We implemented many changes to this end, which we will briefly describe here and describe in more detail in response to individual reviewer comments. First, we hyperaligned the brain data of individual participants before conducting our anticipation analyses, using the "Shared Response Model" (SRM) hyperalignment approach (Chen et al., 2015). Hyperalignment projects features (e.g., voxels) from individual brains into a common high-dimensional space, in which features across individuals share functional properties as opposed to anatomical locations. This approach increases the sensitivity of analyses, such as our HMM approach, that depend on across-brain similarities because traditional anatomical alignment approaches do not accommodate idiosyncrasies in fine-grained functional topographies across individuals. This approach uncovered anticipation in more widespread regions compared to our initial (anatomically aligned) analyses. The hyperaligned analyses now replace our prior analyses. Second, due to reviewer concerns about whether we were properly controlling the rate of false positives in our maps, we replaced our bootstrapping-based approach with a permutation-based approach. Rather than resampling participants to produce confidence intervals on our results, we permuted the order of the viewings to generate null maps and then computed p values by comparing our results to these null results. This approach yielded similar p values to our original bootstrapping approach, verifying that we are appropriately controlling our false positive rate. We then applied a False Discovery Rate (FDR) correction as before, to account for multiple comparisons across voxels.
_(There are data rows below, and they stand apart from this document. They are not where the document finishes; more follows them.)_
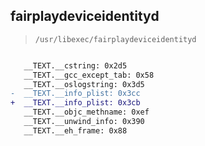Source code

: ## fairplaydeviceidentityd

> `/usr/libexec/fairplaydeviceidentityd`

```diff

   __TEXT.__cstring: 0x2d5
   __TEXT.__gcc_except_tab: 0x58
   __TEXT.__oslogstring: 0x3d5
-  __TEXT.__info_plist: 0x3cc
+  __TEXT.__info_plist: 0x3cb
   __TEXT.__objc_methname: 0xef
   __TEXT.__unwind_info: 0x390
   __TEXT.__eh_frame: 0x88

```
Third, we now share and analyze unthresholded maps of anticipation in the brain. As noted above, the anticipation hierarchy persists even when the analysis is conducted on an anticipation map that was not corrected for statistical significance.

Reviewer #1 (Recommendations for the authors (required)):

– Were the correlations in Figure 6 corrected for multiple comparisons?
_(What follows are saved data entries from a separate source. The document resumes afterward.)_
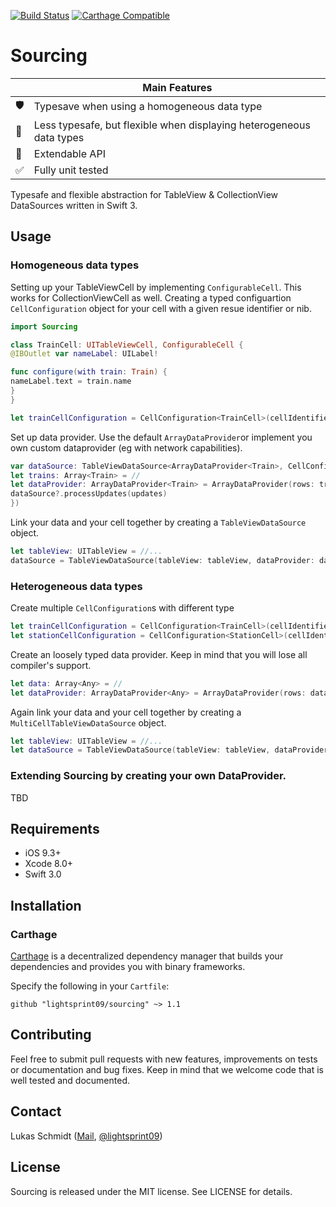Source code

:  [![Build Status](https://travis-ci.org/lightsprint09/Sourcing.svg?branch=master)](https://travis-ci.org/lightsprint09/Sourcing)
[![Carthage Compatible](https://img.shields.io/badge/Carthage-compatible-4BC51D.svg?style=flat)](https://github.com/Carthage/Carthage)

# Sourcing

|           | Main Features                  |
| --------- | ------------------------------ |
| 🛡        | Typesave when using a homogeneous data type       |
| 🐍 | Less typesafe, but flexible when displaying heterogeneous data types |
| 🚄        | Extendable API                 |
| &#9989;   | Fully unit tested              |

Typesafe and flexible abstraction for TableView &amp; CollectionView DataSources written in Swift 3.

## Usage
### Homogeneous data types
Setting up your TableViewCell by implementing `ConfigurableCell`. This works for CollectionViewCell as well. Creating a typed configuartion `CellConfiguration` object for your cell with a given resue identifier or nib.
```swift
import Sourcing

class TrainCell: UITableViewCell, ConfigurableCell {
@IBOutlet var nameLabel: UILabel!

func configure(with train: Train) {
nameLabel.text = train.name
}
}

let trainCellConfiguration = CellConfiguration<TrainCell>(cellIdentifier: "YourReuseID")

```

Set up data provider. Use the default `ArrayDataProvider`or implement you own custom dataprovider (eg with network capabilities).
```swift
var dataSource: TableViewDataSource<ArrayDataProvider<Train>, CellConfiguration<TrainCell>>?
let trains: Array<Train> = //
let dataProvider: ArrayDataProvider<Train> = ArrayDataProvider(rows: trains, { [ weak self] updates in
dataSource?.processUpdates(updates)
})
```
Link your data and your cell together by creating a `TableViewDataSource` object.
```swift
let tableView: UITableView = //...
dataSource = TableViewDataSource(tableView: tableView, dataProvider: dataProvider, cellDequable: trainCellConfiguration)
```

### Heterogeneous data types
Create multiple `CellConfiguration`s with different type
```swift
let trainCellConfiguration = CellConfiguration<TrainCell>(cellIdentifier: "YourReuseID")
let stationCellConfiguration = CellConfiguration<StationCell>(cellIdentifier: "YourReuseSecondID")
```
Create an loosely typed data provider. Keep in mind that you will lose all  compiler's support. 
```swift
let data: Array<Any> = //
let dataProvider: ArrayDataProvider<Any> = ArrayDataProvider(rows: data)
```
Again link your data and your cell together by creating a `MultiCellTableViewDataSource` object.
```swift
let tableView: UITableView = //...
let dataSource = TableViewDataSource(tableView: tableView, dataProvider: dataProvider, cellDequeables: [trainCellConfiguration, stationCellConfiguration])
```

### Extending Sourcing by creating your own DataProvider.
TBD

## Requirements

- iOS 9.3+
- Xcode 8.0+
- Swift 3.0

## Installation

### Carthage

[Carthage](https://github.com/Carthage/Carthage) is a decentralized dependency manager that builds your dependencies and provides you with binary frameworks.

Specify the following in your `Cartfile`:

```ogdl
github "lightsprint09/sourcing" ~> 1.1
```
## Contributing
Feel free to submit pull requests with new features, improvements on tests or documentation and bug fixes. Keep in mind that we welcome code that is well tested and documented.

## Contact
Lukas Schmidt ([Mail](mailto:lukas.la.schmidt@deutschebahn.com), [@lightsprint09](https://twitter.com/lightsprint09))

## License
Sourcing is released under the MIT license. See LICENSE for details.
In our initial manuscript, those correlations were not corrected for multiple comparisons. In our revision, we have replaced our initial analysis examining the relationship between the brain’s event transitions and human-annotated event boundaries with a new analysis. This new analyses tests for shifts in the relationship between brain and human-annotated event boundaries over movie viewings in a searchlight across the whole cortex (as described in Essential Revision # 3; see Figure 5). This new analysis is FDR-corrected at q < 0.05.
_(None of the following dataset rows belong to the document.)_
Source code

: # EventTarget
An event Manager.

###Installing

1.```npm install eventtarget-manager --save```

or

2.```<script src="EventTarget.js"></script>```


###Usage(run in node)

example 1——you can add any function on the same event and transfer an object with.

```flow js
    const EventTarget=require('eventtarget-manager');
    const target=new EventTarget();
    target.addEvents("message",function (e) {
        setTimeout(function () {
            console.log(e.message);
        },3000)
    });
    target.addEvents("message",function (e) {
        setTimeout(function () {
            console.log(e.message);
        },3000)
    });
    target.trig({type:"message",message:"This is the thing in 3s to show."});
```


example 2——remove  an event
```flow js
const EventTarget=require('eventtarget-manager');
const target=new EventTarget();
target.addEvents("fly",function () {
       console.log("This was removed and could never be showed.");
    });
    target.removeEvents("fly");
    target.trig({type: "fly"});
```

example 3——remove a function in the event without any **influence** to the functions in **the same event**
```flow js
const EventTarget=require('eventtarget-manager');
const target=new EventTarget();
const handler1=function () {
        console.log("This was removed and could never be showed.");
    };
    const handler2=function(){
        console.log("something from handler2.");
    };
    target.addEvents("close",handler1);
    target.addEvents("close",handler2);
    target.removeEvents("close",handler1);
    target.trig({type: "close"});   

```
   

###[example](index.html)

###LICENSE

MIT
– The introduction mentions that "The majority of studies examining anticipatory signals, however, have tested only one-step associations". Arguably, the current results might also reveal one-step associations, but with the step duration being longer in some regions than others (in line with previous findings of different temporal integration windows). Please discuss this possibility or clarify what you mean with one-step associations.

Thank you for raising this issue. We have clarified our language, to state that most studies have used discrete items as stimuli and looked for anticipation of the single item that was coming up next:

“The majority of studies examining anticipatory signals, however, have tested anticipation based on memory for relatively simple associations between pairs of discrete stimuli, such as auditory tones , lines, dots, oriented gratings, or abstract objects (e.g., Alink, Schwiedrzik, Kohler, Singer, and Muckli, 2010; Gavornik and Bear, 2014; Hindy, Ng, and Turk-Browne, 2016; Kok, Jehee, and de Lange, 2012; Kok, Failing, and de Lange, 2014; Kok and Turk-Browne, 2018). These studies have found anticipatory signals about a single upcoming stimulus in a variety of brain regions, from perceptual regions (Kok et al., 2012, 2014) to the medial temporal lobe (Hindy et al., 2016; Kok and Turk-Browne, 2018).” (p.2)

– The results are based on one 90-s movie segment with 7 events, mostly involving humans. To what extent may results be specific to this short segment and these specific events (e.g., anticipation of theory of mind or emotions)?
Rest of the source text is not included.